Totally not making this up.

What is notoriously lacking from these dichotomies is any indication of the actual qualities that place them at odds with each other.

Most art forms have an awareness of the commercial or the mainstream, but we get a sense of what makes them commercial or mainstream in the pairing of their opposites. You have mainstream film and independent film, which reveals something about the movies’ budgets and the studios behind them (they are independent of the same concerns of major studios). You have commercial television and public television, a difference in how funding is procured (also a difference which immediately becomes apparent when you have to pee during Hurcule Poirot, and you decide to wait for the commercial).

With “literary” we face an increasingly nebulous word that has consistently been used simply as a synonym for “serious,” “valuable,” or “proper,” and not actually adequately defined except by what it is not. Rather than actually meaningful dichotomies, we increasingly see a self-referential one that just gets used as a sloppy way of saying good vs. bad. And it’s time the ivory tower stopped accepting that as anything but intellectually lazy elitism.
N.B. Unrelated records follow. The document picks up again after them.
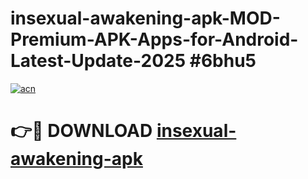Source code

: # insexual-awakening-apk-MOD-Premium-APK-Apps-for-Android-Latest-Update-2025 #6bhu5

[![acn](https://github.com/user-attachments/assets/0f9c940e-d8b0-45ae-aac7-cd30a18b3e1c)](https://app.mediaupload.pro?title=insexual-awakening-apk&ref=07M)

# 👉🔴 DOWNLOAD [insexual-awakening-apk](https://app.mediaupload.pro?title=insexual-awakening-apk&ref=07M)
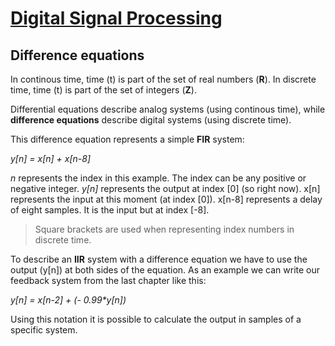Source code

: # [Digital Signal Processing](dsp.md)

## Difference equations

In continous time, time (t) is part of the set of real numbers (**R**).
In discrete time, time (t) is part of the set of integers (**Z**).

Differential equations describe analog systems (using continous time), while **difference equations** describe digital systems (using discrete time). 

This difference equation represents a simple **FIR** system:

_y[n] = x[n] + x[n-8]_

*n* represents the index in this example. The index can be any positive or negative integer.
*y[n]* represents the output at index [0] (so right now).
x[n] represents the input at this moment (at index [0]).
x[n-8] represents a delay of eight samples. It is the input but at index [-8].

> Square brackets are used when representing index numbers in discrete time.

To describe an **IIR** system with a difference equation we have to use the output (y[n]) at both sides of the equation. As an example we can write our feedback system from the last chapter like this:

_y[n] = x[n-2] + (- 0.99*y[n])_

Using this notation it is possible to calculate the output in samples of a specific system.
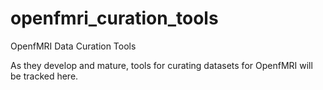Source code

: # openfmri_curation_tools
OpenfMRI Data Curation Tools 

As they develop and mature, tools for curating datasets for OpenfMRI will be
tracked here.


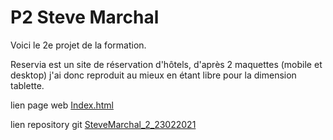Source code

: # P2 Steve Marchal

Voici le 2e projet de la formation.

Reservia est un site de réservation d'hôtels, d'après 2 maquettes (mobile et desktop) j'ai donc reproduit au mieux en étant libre pour la dimension tablette.


lien page web [Index.html]( https://matou88.github.io/SteveMarchal_2_23022021/)

lien repository git [SteveMarchal_2_23022021](https://github.com/Matou88/SteveMarchal_2_23022021)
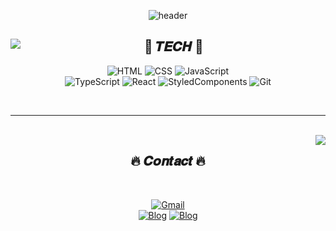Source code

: <div align="center">
  
  ![header](https://capsule-render.vercel.app/api?type=waving&color=auto&height=300&section=header&text=Jacob%20Park&fontSize=90&animation=fadeIn&fontAlignY=38&desc=FE%20Dev.%20who%20pursues%20continuous%20growth%20and%20development%20witout%20stopping&descAlignY=52&descAlign=58)
  
  </div>
  
  <div align="center">
  
  <img align="left" src="https://github-readme-stats-one-bice.vercel.app/api/top-langs/?username=jhp4986&theme=dracula&langs_count=8&layout=compact&exclude_repo=algorithm,productive-box&role=OWNER,ORGANIZATION_MEMBER,COLLABORATOR"/>

  
  ## 💫 𝑻𝑬𝑪𝑯 💫 
  
  ![HTML](https://img.shields.io/badge/HTML-E34F26?style=for-the-badge&logo=HTML5&logoColor=white)
  ![CSS](https://img.shields.io/badge/CSS-1572B6?style=for-the-badge&logo=CSS3&logoColor=white)
  ![JavaScript](https://img.shields.io/badge/JavaScript-F7DF1E?style=for-the-badge&logo=JavaScript&logoColor=white)  
  ![TypeScript](https://img.shields.io/badge/TypeScript-006FED?style=for-the-badge&logo=TypeScript&logoColor=white)
  ![React](https://img.shields.io/badge/React-18BCEE?style=for-the-badge&logo=React&logoColor=white)
  ![StyledComponents](https://img.shields.io/badge/styledcomponents-DB7093?style=for-the-badge&logo=styledcomponents&logoColor=white)
  ![Git](https://img.shields.io/badge/-Git-181717?style=for-the-badge&logo=git)
  
  <br/>
  
  ---
  
  <br/>
  
  <img align="right" src="https://github-readme-stats-eight-theta.vercel.app/api?username=jhp4986&show_icons=true&theme=dracula&include_all_commits=true&count_private=true"/>
</div>

<div align="center">
  
  ## 🔥 𝑪𝒐𝒏𝒕𝒂𝒄𝒕 🔥
    
  <br/>
  
  [![Gmail](https://img.shields.io/badge/-Gmail-FF0000?style=for-the-badge&logo=gmail&logoColor=white)](jhp4986@gmail.com)  
  [![Blog](https://img.shields.io/badge/-Velog-6A6B6D?style=for-the-badge&logo=Velog&logoColor=white)](https://velog.io/@jhp4986)
  [![Blog](https://img.shields.io/badge/-Tech%20Blog-6A6B6D?style=for-the-badge&logo=Github&logoColor=white)](https://velog.io/@jhp4986)
  


  

  


</div>
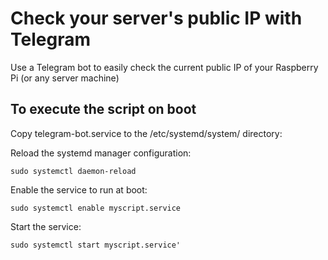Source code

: # Check your server's public IP with Telegram
Use a Telegram bot to easily check the current public IP of your Raspberry Pi (or any server machine)

## To execute the script on boot

Copy telegram-bot.service to the /etc/systemd/system/ directory:

Reload the systemd manager configuration:

`sudo systemctl daemon-reload`

Enable the service to run at boot:

`sudo systemctl enable myscript.service`

Start the service:

`sudo systemctl start myscript.service'`
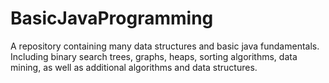 # BasicJavaProgramming
A repository containing many data structures and basic java fundamentals. Including binary search trees, graphs, heaps, sorting algorithms, data mining, as well as additional algorithms and data structures.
Increasingly from lit snobs it has come to mean little more than, "Whatever the hell we dictate it is, for we are the arbiters of such things."
"I deem this blog post....unliterary."
Wait.

Stop.

Am I actually claiming that “literary fiction” doesn’t have any meaning? Am I claiming that someone familiar with it wouldn't know the difference between it and speculative fiction?

Oh perish the thought, my friends!

If none of these guys has a bionic arm or sparkles in the sun,
we might be on to something literary here.
Literary fiction is its own genre, and the hegemonic genre of our era, but it does not mean—and never has meant—“good.” That is simply the way it is being used these days in literary circles to avoid more meaningful discourse. Cultures in power often set themselves as the bellwether for what is proper and good and invalidate the way any other cultures choose to do things. If they do regard another culture it is only through the lens of their OWN culture’s values, resulting in Kipling-esque portrayals. Post-colonial criticism and Orientalism are rife with this sort of observation of judging one culture through the lens of the hegemonic one. Currently, it seems that the culture in power of the literary community is no exception to this tendency. They are the imperials, laughing at the genre savages, and possibly giving the approving nod of “noble savage” to the genre writers like LeGuin, Orwell, or Bradbury, who come the closest to reproducing what they value in a work.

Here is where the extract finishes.